Learned Counsel on this issue finally submitted that Section 272 (1) of the 1999 Constitution of the Federal Republic of Nigeria is not an open gate for all High Courts to assume jurisdiction in all matters. He argued that all local remedies in the statute on every subject must be duly exhausted before embarking on actual litigation in Court. The Respondents having failed to exhaust the remedies provided by the Chiefs Law failed to comply with the conditions precedent to the institution of this action and thus deprived the lower Court of the jurisdiction to hear and determine the matter. In reply to the above Olusina Osunlakin Esq. of Counsel for the Respondents submitted that judgment in this case was delivered on 30/7/97 and that the applicable laws are the Chiefs Law of Oyo State 1978 Chapter 21 Volume 1 as applicable to Osun State and the constitution of the Federal Republic of Nigeria 1979 and not the Laws referred to in the Appellants brief even though the provisions are similar.
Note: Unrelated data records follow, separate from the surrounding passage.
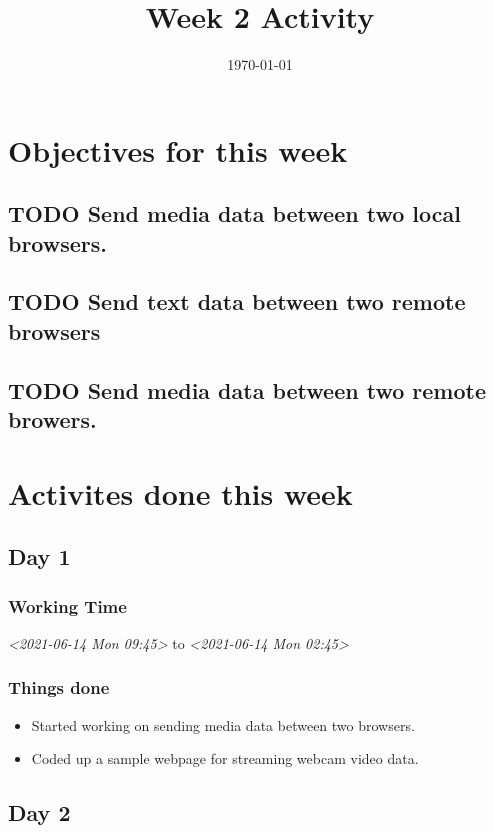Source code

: \documentclass[11pt]{article}
\date{\today}
\title{Week 2 Activity}
\begin{document}
\maketitle

\section*{Objectives for this week}
\label{sec:org709a4b8}
\subsection*{{\bfseries\sffamily TODO} Send media data between two local browsers.}
\label{sec:org00dbd0a}
\subsection*{{\bfseries\sffamily TODO} Send text data between two remote browsers}
\label{sec:org1cf59a0}
\subsection*{{\bfseries\sffamily TODO} Send media data between two remote browers.}
\label{sec:org3a182fa}

\section*{Activites done this week}
\label{sec:org8d0e47c}
\subsection*{Day 1}
\label{sec:org3536abd}
\subsubsection*{Working Time}
\label{sec:org8e77d75}
\textit{<2021-06-14 Mon 09:45> } to \textit{<2021-06-14 Mon 02:45>}

\subsubsection*{Things done}
\label{sec:orgb4e2d7e}
\begin{itemize}
\item Started working on sending media data between two browsers.
\item Coded up a sample webpage for streaming webcam video data.
\end{itemize}

\subsection*{Day 2}
\label{sec:org05bd1d2}
\end{document}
The latter laws, he submitted had not come into operation as at the time the lower Court delivered its judgment. Learned Counsel conceded that Section 22 of the Chiefs Law of Oyo State 1978 as applicable to Osun State provides for local or internal remedies in respect of minor Chieftaincy. He however argued that the issue of whether the Respondents complied with or exhausted the local or internal remedies was neither canvassed nor pronounced upon by the trial court, it cannot therefore be raised for the first time on appeal. Counsel relied on the following cases: Anthony Iyamu Edebiri v. Osawe Edebiri and 2 Ors (1997) 4 S C N J, 177 @ 187: Oredoyin and 2 Ors v. Arowolo and 2 Ors (1989) 4 NWLR (Part 114) 172 @ 192.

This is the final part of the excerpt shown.